# Exercise objective:
A verbatim copy of the records is required, with all pictures left out.

# The input:
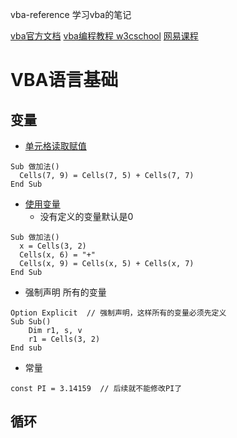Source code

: vba-reference
学习vba的笔记

[vba官方文档](https://docs.microsoft.com/zh-cn/office/vba/api/overview/excel)
[vba编程教程 w3cschool](https://www.w3cschool.cn/excelvba/?)
[网易课程](https://study.163.com/course/courseLearn.htm?courseId=1003088001)

# VBA语言基础
## 变量
* [单元格读取赋值](./01单元格读取赋值.xlsm)
```
Sub 做加法()
  Cells(7, 9) = Cells(7, 5) + Cells(7, 7)
End Sub
```
* [使用变量](./02使用变量.xlsm)
    * 没有定义的变量默认是0
```
Sub 做加法()
  x = Cells(3, 2)
  Cells(x, 6) = "+"
  Cells(x, 9) = Cells(x, 5) + Cells(x, 7)
End Sub
```
* 强制声明
所有的变量
```
Option Explicit  // 强制声明，这样所有的变量必须先定义
Sub Sub()
    Dim r1, s, v
    r1 = Cells(3, 2)
End sub
```
* 常量
```
const PI = 3.14159  // 后续就不能修改PI了
```

## 循环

# Output below:
Source code

: vba-reference
学习vba的笔记

[vba官方文档](https://docs.microsoft.com/zh-cn/office/vba/api/overview/excel)
[vba编程教程 w3cschool](https://www.w3cschool.cn/excelvba/?)
[网易课程](https://study.163.com/course/courseLearn.htm?courseId=1003088001)

# VBA语言基础
## 变量
* [单元格读取赋值](./01单元格读取赋值.xlsm)
```
Sub 做加法()
  Cells(7, 9) = Cells(7, 5) + Cells(7, 7)
End Sub
```
* [使用变量](./02使用变量.xlsm)
    * 没有定义的变量默认是0
```
Sub 做加法()
  x = Cells(3, 2)
  Cells(x, 6) = "+"
  Cells(x, 9) = Cells(x, 5) + Cells(x, 7)
End Sub
```
* 强制声明
所有的变量
```
Option Explicit  // 强制声明，这样所有的变量必须先定义
Sub Sub()
    Dim r1, s, v
    r1 = Cells(3, 2)
End sub
```
* 常量
```
const PI = 3.14159  // 后续就不能修改PI了
```

## 循环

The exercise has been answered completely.